» **Aim of the exercise**
For this exercise, write each entry below out precisely and omit the pictures.

» **Input records**
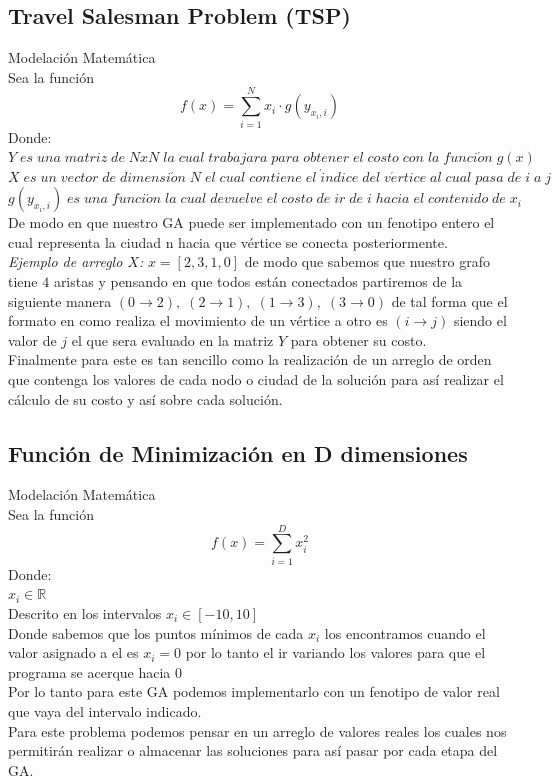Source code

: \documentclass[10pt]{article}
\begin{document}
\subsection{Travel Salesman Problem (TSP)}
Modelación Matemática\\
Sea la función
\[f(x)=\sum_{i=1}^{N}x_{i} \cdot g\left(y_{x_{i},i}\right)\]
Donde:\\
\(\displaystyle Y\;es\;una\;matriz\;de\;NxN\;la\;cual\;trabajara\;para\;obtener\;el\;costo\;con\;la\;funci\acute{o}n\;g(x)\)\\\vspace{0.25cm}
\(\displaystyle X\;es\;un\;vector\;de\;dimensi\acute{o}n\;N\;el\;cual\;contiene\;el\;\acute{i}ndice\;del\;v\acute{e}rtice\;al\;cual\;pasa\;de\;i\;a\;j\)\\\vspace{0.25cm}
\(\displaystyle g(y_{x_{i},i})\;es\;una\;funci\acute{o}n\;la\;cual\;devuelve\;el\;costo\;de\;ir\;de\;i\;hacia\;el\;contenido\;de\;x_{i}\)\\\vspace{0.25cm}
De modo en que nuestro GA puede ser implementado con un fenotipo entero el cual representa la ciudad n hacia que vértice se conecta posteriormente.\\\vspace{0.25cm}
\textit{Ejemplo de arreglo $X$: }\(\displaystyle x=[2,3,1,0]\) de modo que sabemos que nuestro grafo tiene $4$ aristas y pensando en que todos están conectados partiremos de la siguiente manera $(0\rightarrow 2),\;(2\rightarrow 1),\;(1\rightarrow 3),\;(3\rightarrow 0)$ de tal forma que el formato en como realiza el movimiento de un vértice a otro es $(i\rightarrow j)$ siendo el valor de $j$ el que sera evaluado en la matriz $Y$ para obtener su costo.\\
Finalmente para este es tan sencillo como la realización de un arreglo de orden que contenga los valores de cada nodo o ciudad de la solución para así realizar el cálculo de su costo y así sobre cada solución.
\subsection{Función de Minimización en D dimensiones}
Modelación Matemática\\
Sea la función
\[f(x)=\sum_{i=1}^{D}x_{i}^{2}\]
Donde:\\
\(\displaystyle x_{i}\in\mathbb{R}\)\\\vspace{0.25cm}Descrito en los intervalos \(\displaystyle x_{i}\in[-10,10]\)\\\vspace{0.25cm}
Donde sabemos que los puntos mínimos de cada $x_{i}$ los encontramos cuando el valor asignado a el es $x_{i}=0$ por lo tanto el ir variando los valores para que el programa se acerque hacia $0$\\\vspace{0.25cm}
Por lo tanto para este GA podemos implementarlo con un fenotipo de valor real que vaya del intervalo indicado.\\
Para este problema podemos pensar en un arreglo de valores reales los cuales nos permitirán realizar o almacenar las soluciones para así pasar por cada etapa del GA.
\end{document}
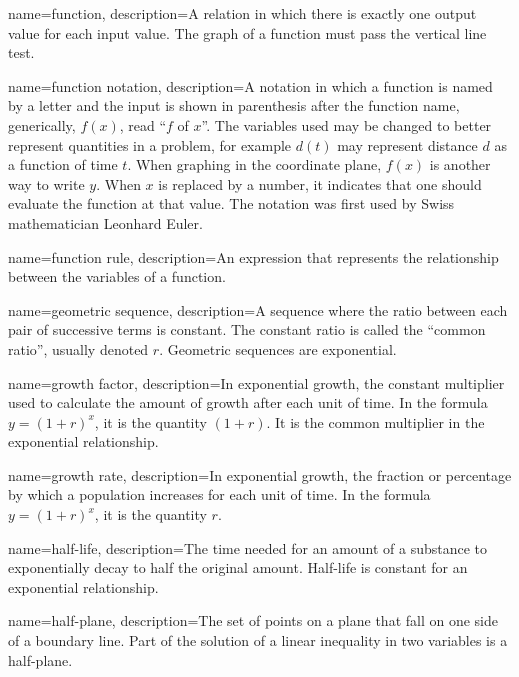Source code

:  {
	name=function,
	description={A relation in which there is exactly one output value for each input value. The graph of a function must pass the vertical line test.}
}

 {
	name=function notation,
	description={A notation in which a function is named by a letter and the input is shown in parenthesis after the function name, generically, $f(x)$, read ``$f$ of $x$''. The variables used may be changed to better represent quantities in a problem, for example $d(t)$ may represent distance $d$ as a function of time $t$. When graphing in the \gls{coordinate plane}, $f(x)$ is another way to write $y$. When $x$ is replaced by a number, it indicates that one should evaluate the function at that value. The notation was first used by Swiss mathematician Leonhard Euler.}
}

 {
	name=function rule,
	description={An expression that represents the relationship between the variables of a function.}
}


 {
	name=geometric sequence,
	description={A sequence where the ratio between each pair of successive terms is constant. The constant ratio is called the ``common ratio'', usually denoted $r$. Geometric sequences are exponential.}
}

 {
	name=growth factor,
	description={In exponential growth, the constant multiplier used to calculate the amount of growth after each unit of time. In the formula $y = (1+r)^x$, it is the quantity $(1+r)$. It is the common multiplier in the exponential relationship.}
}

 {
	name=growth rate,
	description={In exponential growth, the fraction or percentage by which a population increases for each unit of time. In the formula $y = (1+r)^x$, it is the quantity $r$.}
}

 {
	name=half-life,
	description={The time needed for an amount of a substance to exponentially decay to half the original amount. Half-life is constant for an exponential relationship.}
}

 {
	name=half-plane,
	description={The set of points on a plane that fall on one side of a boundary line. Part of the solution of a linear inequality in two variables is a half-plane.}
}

» **Your solution**
Source code

: \documentclass[10pt]{article}
\begin{document}
\subsection{Travel Salesman Problem (TSP)}
Modelación Matemática\\
Sea la función
\[f(x)=\sum_{i=1}^{N}x_{i} \cdot g\left(y_{x_{i},i}\right)\]
Donde:\\
\(\displaystyle Y\;es\;una\;matriz\;de\;NxN\;la\;cual\;trabajara\;para\;obtener\;el\;costo\;con\;la\;funci\acute{o}n\;g(x)\)\\\vspace{0.25cm}
\(\displaystyle X\;es\;un\;vector\;de\;dimensi\acute{o}n\;N\;el\;cual\;contiene\;el\;\acute{i}ndice\;del\;v\acute{e}rtice\;al\;cual\;pasa\;de\;i\;a\;j\)\\\vspace{0.25cm}
\(\displaystyle g(y_{x_{i},i})\;es\;una\;funci\acute{o}n\;la\;cual\;devuelve\;el\;costo\;de\;ir\;de\;i\;hacia\;el\;contenido\;de\;x_{i}\)\\\vspace{0.25cm}
De modo en que nuestro GA puede ser implementado con un fenotipo entero el cual representa la ciudad n hacia que vértice se conecta posteriormente.\\\vspace{0.25cm}
\textit{Ejemplo de arreglo $X$: }\(\displaystyle x=[2,3,1,0]\) de modo que sabemos que nuestro grafo tiene $4$ aristas y pensando en que todos están conectados partiremos de la siguiente manera $(0\rightarrow 2),\;(2\rightarrow 1),\;(1\rightarrow 3),\;(3\rightarrow 0)$ de tal forma que el formato en como realiza el movimiento de un vértice a otro es $(i\rightarrow j)$ siendo el valor de $j$ el que sera evaluado en la matriz $Y$ para obtener su costo.\\
Finalmente para este es tan sencillo como la realización de un arreglo de orden que contenga los valores de cada nodo o ciudad de la solución para así realizar el cálculo de su costo y así sobre cada solución.
\subsection{Función de Minimización en D dimensiones}
Modelación Matemática\\
Sea la función
\[f(x)=\sum_{i=1}^{D}x_{i}^{2}\]
Donde:\\
\(\displaystyle x_{i}\in\mathbb{R}\)\\\vspace{0.25cm}Descrito en los intervalos \(\displaystyle x_{i}\in[-10,10]\)\\\vspace{0.25cm}
Donde sabemos que los puntos mínimos de cada $x_{i}$ los encontramos cuando el valor asignado a el es $x_{i}=0$ por lo tanto el ir variando los valores para que el programa se acerque hacia $0$\\\vspace{0.25cm}
Por lo tanto para este GA podemos implementarlo con un fenotipo de valor real que vaya del intervalo indicado.\\
Para este problema podemos pensar en un arreglo de valores reales los cuales nos permitirán realizar o almacenar las soluciones para así pasar por cada etapa del GA.
\end{document}
Source code

:  {
	name=function,
	description={A relation in which there is exactly one output value for each input value. The graph of a function must pass the vertical line test.}
}

 {
	name=function notation,
	description={A notation in which a function is named by a letter and the input is shown in parenthesis after the function name, generically, $f(x)$, read ``$f$ of $x$''. The variables used may be changed to better represent quantities in a problem, for example $d(t)$ may represent distance $d$ as a function of time $t$. When graphing in the \gls{coordinate plane}, $f(x)$ is another way to write $y$. When $x$ is replaced by a number, it indicates that one should evaluate the function at that value. The notation was first used by Swiss mathematician Leonhard Euler.}
}

 {
	name=function rule,
	description={An expression that represents the relationship between the variables of a function.}
}


 {
	name=geometric sequence,
	description={A sequence where the ratio between each pair of successive terms is constant. The constant ratio is called the ``common ratio'', usually denoted $r$. Geometric sequences are exponential.}
}

 {
	name=growth factor,
	description={In exponential growth, the constant multiplier used to calculate the amount of growth after each unit of time. In the formula $y = (1+r)^x$, it is the quantity $(1+r)$. It is the common multiplier in the exponential relationship.}
}

 {
	name=growth rate,
	description={In exponential growth, the fraction or percentage by which a population increases for each unit of time. In the formula $y = (1+r)^x$, it is the quantity $r$.}
}

 {
	name=half-life,
	description={The time needed for an amount of a substance to exponentially decay to half the original amount. Half-life is constant for an exponential relationship.}
}

 {
	name=half-plane,
	description={The set of points on a plane that fall on one side of a boundary line. Part of the solution of a linear inequality in two variables is a half-plane.}
}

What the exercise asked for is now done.